City-dwellers spend hours in traffic, but the wave of companies building electric vertical takeoff and landing craft, or eVTOLs, could allow commuters to fly above gridlock, Mark Moore, the engineering director of aviation for Uber, said June 9 at the 2017 AIAA AVIATION Forum in Denver.

Prior to joining Uber in February, Moore worked at NASA’s Langley Research Center as the principal investigator for the X-57 aircraft being built to test new electric propulsion technology, which capped off his 32-year career with NASA. Moore is using his knowledge of the electric propulsion community to build the Uber Elevate ecosystem by partnering with electric charging companies and real estate firms to create infrastructure for landing, flying and charging eVTOLs.

Uber is not building its own aircraft, but its aerospace partners so far include Aurora Flight Sciences, Slovenia-based electric plane maker PipistrelBell Helicopter, Brazil-based Embraer and general aviation manufacturer Mooney. Creating this ecosystem could make eVTOLs a more efficient, safer and less noisy option for broad use in an urban environment than helicopters, Moore said.

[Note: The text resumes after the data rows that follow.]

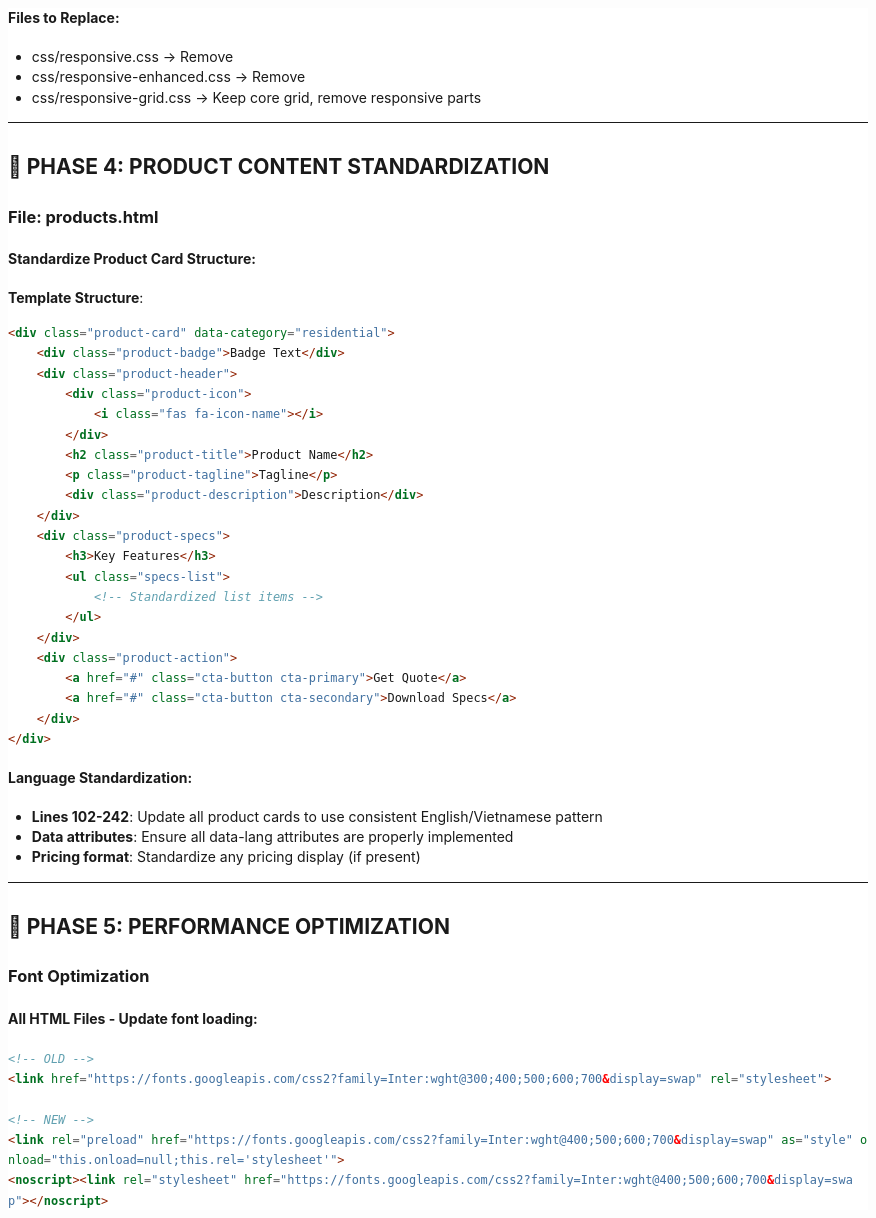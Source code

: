 #### **Files to Replace**:
- css/responsive.css → Remove
- css/responsive-enhanced.css → Remove  
- css/responsive-grid.css → Keep core grid, remove responsive parts

---

## 🎯 PHASE 4: PRODUCT CONTENT STANDARDIZATION

### File: products.html

#### **Standardize Product Card Structure**:

**Template Structure**:
```html
<div class="product-card" data-category="residential">
    <div class="product-badge">Badge Text</div>
    <div class="product-header">
        <div class="product-icon">
            <i class="fas fa-icon-name"></i>
        </div>
        <h2 class="product-title">Product Name</h2>
        <p class="product-tagline">Tagline</p>
        <div class="product-description">Description</div>
    </div>
    <div class="product-specs">
        <h3>Key Features</h3>
        <ul class="specs-list">
            <!-- Standardized list items -->
        </ul>
    </div>
    <div class="product-action">
        <a href="#" class="cta-button cta-primary">Get Quote</a>
        <a href="#" class="cta-button cta-secondary">Download Specs</a>
    </div>
</div>
```

#### **Language Standardization**:
- **Lines 102-242**: Update all product cards to use consistent English/Vietnamese pattern
- **Data attributes**: Ensure all data-lang attributes are properly implemented
- **Pricing format**: Standardize any pricing display (if present)

---

## 🎯 PHASE 5: PERFORMANCE OPTIMIZATION

### Font Optimization

#### **All HTML Files** - Update font loading:
```html
<!-- OLD -->
<link href="https://fonts.googleapis.com/css2?family=Inter:wght@300;400;500;600;700&display=swap" rel="stylesheet">

<!-- NEW -->
<link rel="preload" href="https://fonts.googleapis.com/css2?family=Inter:wght@400;500;600;700&display=swap" as="style" onload="this.onload=null;this.rel='stylesheet'">
<noscript><link rel="stylesheet" href="https://fonts.googleapis.com/css2?family=Inter:wght@400;500;600;700&display=swap"></noscript>
```
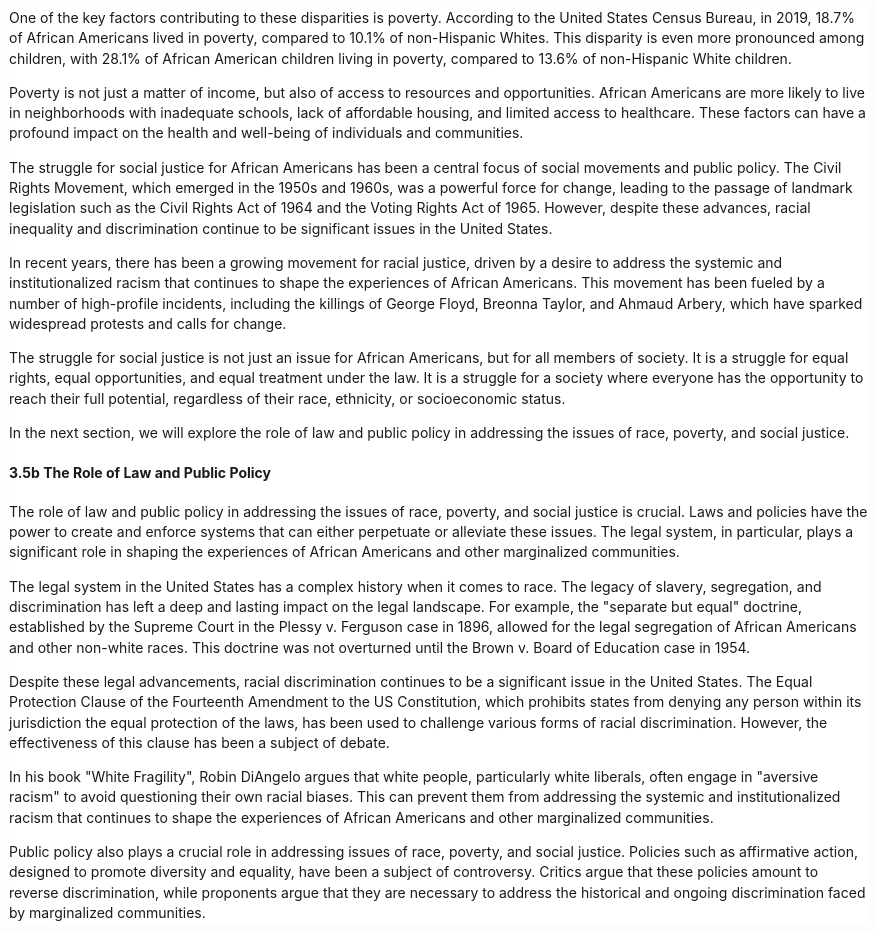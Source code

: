 One of the key factors contributing to these disparities is poverty. According to the United States Census Bureau, in 2019, 18.7% of African Americans lived in poverty, compared to 10.1% of non-Hispanic Whites. This disparity is even more pronounced among children, with 28.1% of African American children living in poverty, compared to 13.6% of non-Hispanic White children.

Poverty is not just a matter of income, but also of access to resources and opportunities. African Americans are more likely to live in neighborhoods with inadequate schools, lack of affordable housing, and limited access to healthcare. These factors can have a profound impact on the health and well-being of individuals and communities.

The struggle for social justice for African Americans has been a central focus of social movements and public policy. The Civil Rights Movement, which emerged in the 1950s and 1960s, was a powerful force for change, leading to the passage of landmark legislation such as the Civil Rights Act of 1964 and the Voting Rights Act of 1965. However, despite these advances, racial inequality and discrimination continue to be significant issues in the United States.

In recent years, there has been a growing movement for racial justice, driven by a desire to address the systemic and institutionalized racism that continues to shape the experiences of African Americans. This movement has been fueled by a number of high-profile incidents, including the killings of George Floyd, Breonna Taylor, and Ahmaud Arbery, which have sparked widespread protests and calls for change.

The struggle for social justice is not just an issue for African Americans, but for all members of society. It is a struggle for equal rights, equal opportunities, and equal treatment under the law. It is a struggle for a society where everyone has the opportunity to reach their full potential, regardless of their race, ethnicity, or socioeconomic status.

In the next section, we will explore the role of law and public policy in addressing the issues of race, poverty, and social justice.

#### 3.5b The Role of Law and Public Policy

The role of law and public policy in addressing the issues of race, poverty, and social justice is crucial. Laws and policies have the power to create and enforce systems that can either perpetuate or alleviate these issues. The legal system, in particular, plays a significant role in shaping the experiences of African Americans and other marginalized communities.

The legal system in the United States has a complex history when it comes to race. The legacy of slavery, segregation, and discrimination has left a deep and lasting impact on the legal landscape. For example, the "separate but equal" doctrine, established by the Supreme Court in the Plessy v. Ferguson case in 1896, allowed for the legal segregation of African Americans and other non-white races. This doctrine was not overturned until the Brown v. Board of Education case in 1954.

Despite these legal advancements, racial discrimination continues to be a significant issue in the United States. The Equal Protection Clause of the Fourteenth Amendment to the US Constitution, which prohibits states from denying any person within its jurisdiction the equal protection of the laws, has been used to challenge various forms of racial discrimination. However, the effectiveness of this clause has been a subject of debate.

In his book "White Fragility", Robin DiAngelo argues that white people, particularly white liberals, often engage in "aversive racism" to avoid questioning their own racial biases. This can prevent them from addressing the systemic and institutionalized racism that continues to shape the experiences of African Americans and other marginalized communities.

Public policy also plays a crucial role in addressing issues of race, poverty, and social justice. Policies such as affirmative action, designed to promote diversity and equality, have been a subject of controversy. Critics argue that these policies amount to reverse discrimination, while proponents argue that they are necessary to address the historical and ongoing discrimination faced by marginalized communities.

“Helicopters are simply not good enough,” he said, touting the potential for aerial ride sharing using eVTOLs that aim to be affordable enough for most consumers because electric power is more efficient. “Ten percent of millennials say they never want to own a car.”

Moore said Uber aims for aircraft provided by its partners to conduct the initial experimental flights for the Uber Elevate aerial ride-sharing program in 2020 in Dallas and Dubai and expects to begin offering aerial ride sharing to consumers in 2023 in those cities.

Obstacles to aerial taxi services include not only gaining public acceptance with low noise and affordability, but also proving their safety to the FAA. Limits on how far apart aircraft can fly between each other in Class B airspace near airport traffic areas could make it difficult to fly numerous air taxis in a city if that regulation is not addressed.

Uber is working with the FAA on how to prove the safety of eVTOLs that could launch and charge from “vertiports,” including at unused helicopter pads, he said. If regulators certify the eVTOL ride-sharing ecosystem, it could set the stage for “clean electricity to be the dominant energy for the future,” he said.